右折。

 環八と城山通りの交差点で、原付に乗ったおっさんが威風堂々と右折レーンに進入し信号待ちしていた。二段階右折無視まであと60秒! って状況。真っ昼間からいい度胸。
 原付のおっさん、たぶん40歳前半。いい歳してなにやってんだか。人に迷惑をかけないように自爆で此の世からいなくなればいいのにね。などと考えていたら、反対車線側の歩道にいたマンション建設現場の作業員たちが、原付のおっさんに「二段階!」「警察!」「バイク降りろよ!」と怒声を浴びせはじめた。
 すげえジャスティスな人たちだ。
 原付のおっさんは建設作業員たちの怒鳴り声に気付いた様子だったけども余裕のガン無視。「はぁ? なにいっちゃってんの?」って感じでふてぶてしくハンドルにヒジをつき、貧乏揺すり決め込んで「ウザイヤツらに絡まれてイライラしてる俺」的な空気を醸し出しまくってる。頑として右折レーンから動こうとしない。
 すると建設現場で交通誘導係を担っているとおぼしきガードマン姿の女性も登場し、一緒になって「捕まりますよーっ! バイク降りてぇぇぇぇ!」と叫びはじめた。建設作業員たちも、さらに声を張り上げて警告を発する。でも原付のおっさん、完全シカト継続。
 そうこうしてるうちに信号が変わり、原付のおっさんは当たり前のようにサーッと右折。
 次の瞬間、道から白バイが景気よくサイレン鳴らしまくって飛び出してきた。
 原付のおっさん、あえなくお縄。
 僕からは白バイの姿まったく見えなかったし気配すら感じることができなかったけど、建設作業員のみなさんは白バイの存在に気がついていて、さらに白バイが二段階右折無視寸前の原付をロックオンしていることも知り、必死に警告してくれてたんっすよね……。
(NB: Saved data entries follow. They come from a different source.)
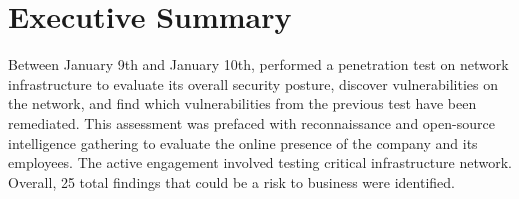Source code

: \section{Executive Summary}

\noindent
\begin{minipage}[t]{0.70\textwidth}
    Between January 9th and January 10th, \team performed a penetration test on \clientP network infrastructure to evaluate its overall security posture, discover vulnerabilities on the network, and find which vulnerabilities from the previous test have been remediated. This assessment was prefaced with reconnaissance and open-source intelligence gathering to evaluate the online presence of the company and its employees. The active engagement involved testing \clientP critical infrastructure network. \\

    Overall, 25 total findings that could be a risk to \clientP business were identified. 
    
\end{minipage}
\hfill %
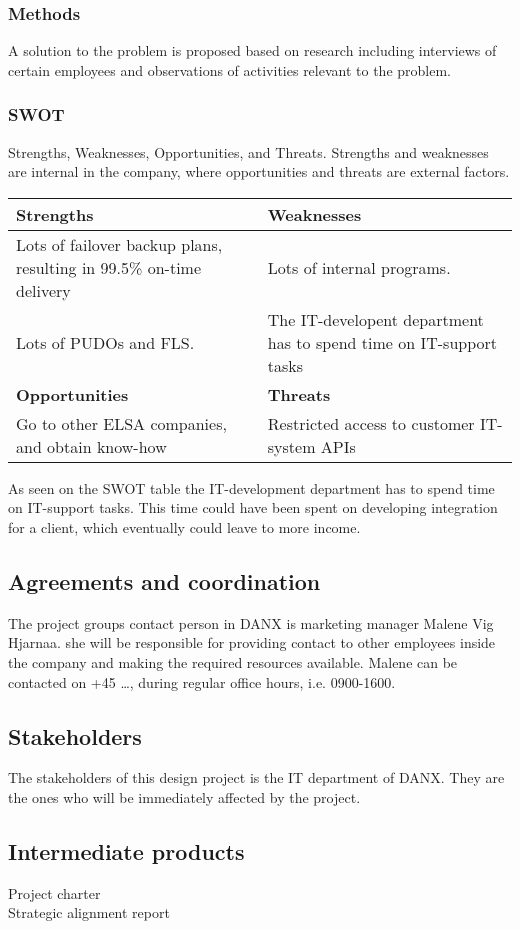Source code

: \subsubsection{Methods}
A solution to the problem is proposed based on research including interviews of certain employees and observations of activities relevant to the problem.


\subsubsection{SWOT}
Strengths, Weaknesses, Opportunities, and Threats.
Strengths and weaknesses are internal in the company, where opportunities and threats are external factors.

\begin{table}[htdp]
\label{SWOT analysis}
\begin{tabular}{| p{} | p{} |}
\hline
\rowcolor{GR}
\textbf{Strengths} & \textbf{Weaknesses} \\ \hline \hline
Lots of failover backup plans, resulting in 99.5\% on-time delivery & Lots of internal programs.
\\ \hline
Lots of PUDOs and FLS. & The IT-developent department has to spend time on IT-support tasks \\ \hline \hline
\rowcolor{GR}
\textbf{Opportunities} & \textbf{Threats} \\ \hline
Go to other ELSA companies, and obtain know-how & Restricted access to customer IT-system APIs \\ \hline
\end{tabular}
\end{table}

As seen on the SWOT table the IT-development department has to spend time on IT-support tasks. This time could have been spent on developing integration for a client, which eventually could leave to more income.

\subsection{Agreements and coordination}
The project groups contact person in DANX is marketing manager Malene Vig Hjarnaa. she will be responsible for providing contact to other employees inside the company and making the required resources available. Malene can be contacted on +45 …, during regular office hours, i.e. 0900-1600.

\subsection{Stakeholders}
The stakeholders of this design project is the IT department of DANX. They are the ones who will be immediately affected by the project.

\subsection{Intermediate products}
\begin{description}
	\item[Project charter] 
	\item[Strategic alignment report] 
	\end{description}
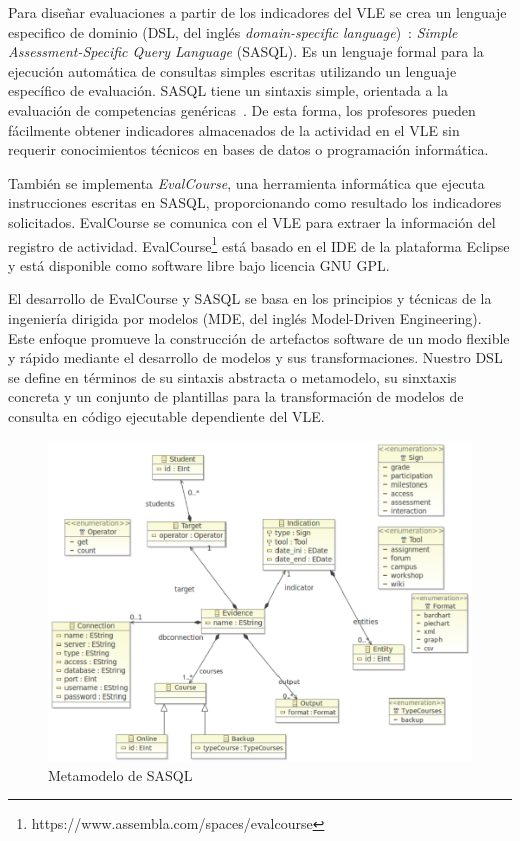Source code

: Para diseñar evaluaciones a partir de los indicadores del VLE se crea un lenguaje especifico de dominio (DSL, del inglés \emph{domain-specific language})~\cite{vanDeursen:2000}: \emph{Simple Assessment-Specific Query Language} (SASQL). Es un lenguaje formal para la ejecución automática de consultas simples escritas utilizando un lenguaje específico de evaluación. SASQL tiene un sintaxis simple, orientada a la evaluación de competencias genéricas~\cite{Balderas:2013}. De esta forma, los profesores pueden fácilmente obtener indicadores almacenados de la actividad en el VLE sin requerir conocimientos técnicos en bases de datos o programación informática.

También se implementa \emph{EvalCourse}, una herramienta informática que ejecuta instrucciones escritas en SASQL, proporcionando como resultado los indicadores solicitados. EvalCourse se comunica con el VLE para extraer la información del registro de actividad. EvalCourse\footnote{https://www.assembla.com/spaces/evalcourse} está basado en el IDE de la plataforma Eclipse y está disponible como software libre bajo licencia GNU GPL.

El desarrollo de EvalCourse y SASQL se basa en los principios y técnicas de la ingeniería dirigida por modelos (MDE, del inglés Model-Driven Engineering). Este enfoque promueve la construcción de artefactos software de un modo flexible y rápido mediante el desarrollo de modelos y sus transformaciones. Nuestro DSL se define en términos de su sintaxis abstracta o metamodelo, su sinxtaxis concreta y un conjunto de plantillas para la transformación de modelos de consulta en código ejecutable dependiente del VLE.

\begin{figure}
  \begin{center}
    \includegraphics[scale=0.4]{EvcMetamodel.png}
  \end{center}
  \caption{Metamodelo de SASQL}
  \label{fig:EvcMetamodel}
\end{figure}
 原付のおっさん、違反切符を回避するチャンス、じゅうぶんすぎるほどあった。にもかかわらず、天から垂れてきた救済の糸を自ら断ち切ってしまった。自業自得中の自業自得。2年前とぼけた原付のせいで怪我をして現在裁判中の身としては非常にスカッした。正義が履行される瞬間を目撃し、今日はうまい酒が飲めそうだと思いました
 でも建設作業員のみなさんは、原付が白バイに追われる様子を見て、あからさまにガッカリしていた。サイレン鳴った瞬間、そろって「あぁ……」って肩を落としていた。原付のおっさんを救えなかったことを悔やんでいる様子でした。
 よくわからん価値観だ。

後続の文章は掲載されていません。